# PROBLEM REQUIREMENTS
I'd like every line in the following listing that holds "term" copied.

# EXCERPTED DATA

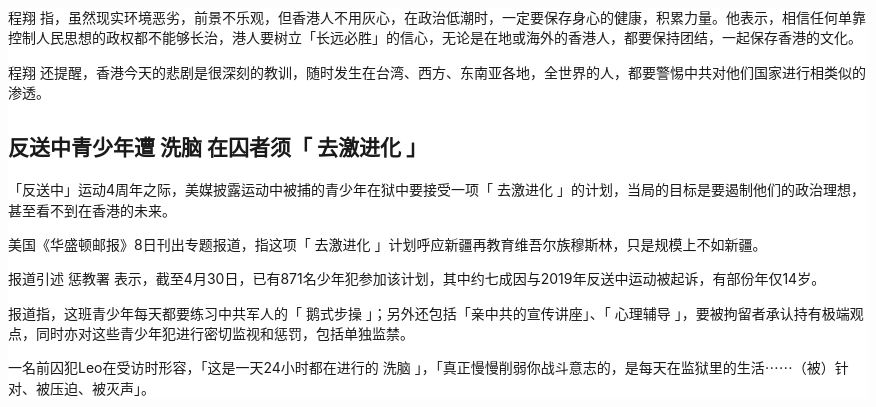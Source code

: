    程翔
  </ok>
  指，虽然现实环境恶劣，前景不乐观，但香港人不用灰心，在政治低潮时，一定要保存身心的健康，积累力量。他表示，相信任何单靠控制人民思想的政权都不能够长治，港人要树立「长远必胜」的信心，无论是在地或海外的香港人，都要保持团结，一起保存香港的文化。
 </p>
 <p>
  <ok href="/term/15956">
   程翔
  </ok>
  还提醒，香港今天的悲剧是很深刻的教训，随时发生在台湾、西方、东南亚各地，全世界的人，都要警惕中共对他们国家进行相类似的渗透。
 </p>
 <h2>
  <strong>
   反送中青少年遭
   <ok href="/term/8003">
    洗脑
   </ok>
   在囚者须「
   <ok href="/term/879107">
    去激进化
   </ok>
   」
  </strong>
 </h2>
 <p>
  「反送中」运动4周年之际，美媒披露运动中被捕的青少年在狱中要接受一项「
  <ok href="/term/879107">
   去激进化
  </ok>
  」的计划，当局的目标是要遏制他们的政治理想，甚至看不到在香港的未来。
 </p>
 <p>
  美国《华盛顿邮报》8日刊出专题报道，指这项「
  <ok href="/term/879107">
   去激进化
  </ok>
  」计划呼应新疆再教育维吾尔族穆斯林，只是规模上不如新疆。
 </p>
 <p>
  报道引述
  <ok href="/term/35909">
   惩教署
  </ok>
  表示，截至4月30日，已有871名少年犯参加该计划，其中约七成因与2019年反送中运动被起诉，有部份年仅14岁。
 </p>
 <p>
  报道指，这班青少年每天都要练习中共军人的「
  <ok href="/term/879110">
   鹅式步操
  </ok>
  」；另外还包括「亲中共的宣传讲座」、「
  <ok href="/term/122879">
   心理辅导
  </ok>
  」，要被拘留者承认持有极端观点，同时亦对这些青少年犯进行密切监视和惩罚，包括单独监禁。
 </p>
 <p>
  一名前囚犯Leo在受访时形容，「这是一天24小时都在进行的
  <ok href="/term/8003">
   洗脑
  </ok>
  」，「真正慢慢削弱你战斗意志的，是每天在监狱里的生活⋯⋯（被）针对、被压迫、被灭声」。
 </p>
 <p>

# FINISHED EXERCISE
  <ok href="/term/15956">
   <ok href="/term/8003">
   <ok href="/term/879107">
  <ok href="/term/879107">
  <ok href="/term/879107">
  <ok href="/term/35909">
  <ok href="/term/879110">
  <ok href="/term/122879">
  <ok href="/term/8003">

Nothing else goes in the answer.